Do you know the fastest-growing energy technology in history?
It’s not oil, natural gas, coal, or even nuclear. It’s…
Sun power, aka solar.
Solar now supplies about 10% of global electricity:
Source: Nat Bullard
For years, solar was dismissed as marginal. Too expensive. Too unreliable. Dependent on subsidies. Fine for rooftops in sunny places, but useless at scale.
That picture is badly outdated.
It’ll never meet 100% of our energy needs. And I’m more pro-nuclear than ever. But as solar continues to get cheaper and better, its growth will only accelerate.

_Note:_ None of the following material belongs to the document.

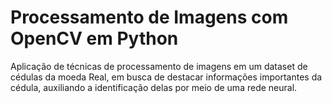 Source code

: # Processamento de Imagens com OpenCV em Python
Aplicação de técnicas de processamento de imagens em um dataset de cédulas da moeda Real, em busca de destacar informações importantes da cédula, auxiliando a identificação delas por meio de uma rede neural.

Over the past 50 years, the price of solar modules has collapsed 99.6%. They’ve also gotten a lot more efficient. Compared to 20 years ago, you now need 87% fewer solar panels to produce the same amount of energy.
This is why solar power is no longer some hippie dream. In many regions, it’s now cost-competitive with fossil fuels. The exact economics vary by location, but the direction is unmistakable.
Exponential growth industries like solar often trip up investors. They systematically underestimate it. Folks made the same mistake with smartphones, the internet, and electric vehicles.
Early on, adoption looks slow. Then it takes off like a rocket.
Solar is on that trajectory.
Here’s one of my favorite charts. The black and grey lines are forecasts from the International Energy Agency about how much solar will be deployed in the next year.
The red line is what actually happened:
Source: Carbon Brief
Why does this keep surprising “the experts”? Because solar is on a manufacturing learning curve. As we build more, it gets cheaper.
Solar is easily the most underrated disruption in the world.
Year after year, the experts predicted solar growth would flatten out… and year after year, reality blew past them.
That’s the hallmark of a true megatrend: It keeps surprising even the people paid to study it.
And yet, you could have easily lost money investing in solar.
Even inside a booming megatrend, picking the wrong stock can destroy your returns.
But that doesn’t make every solar stock a winner.
Solar stocks aren’t a monolith. They operate in different parts of the ecosystem… sell to different customers… and face very different economics. That’s why, inside the same booming industry, one company can struggle while another flourishes.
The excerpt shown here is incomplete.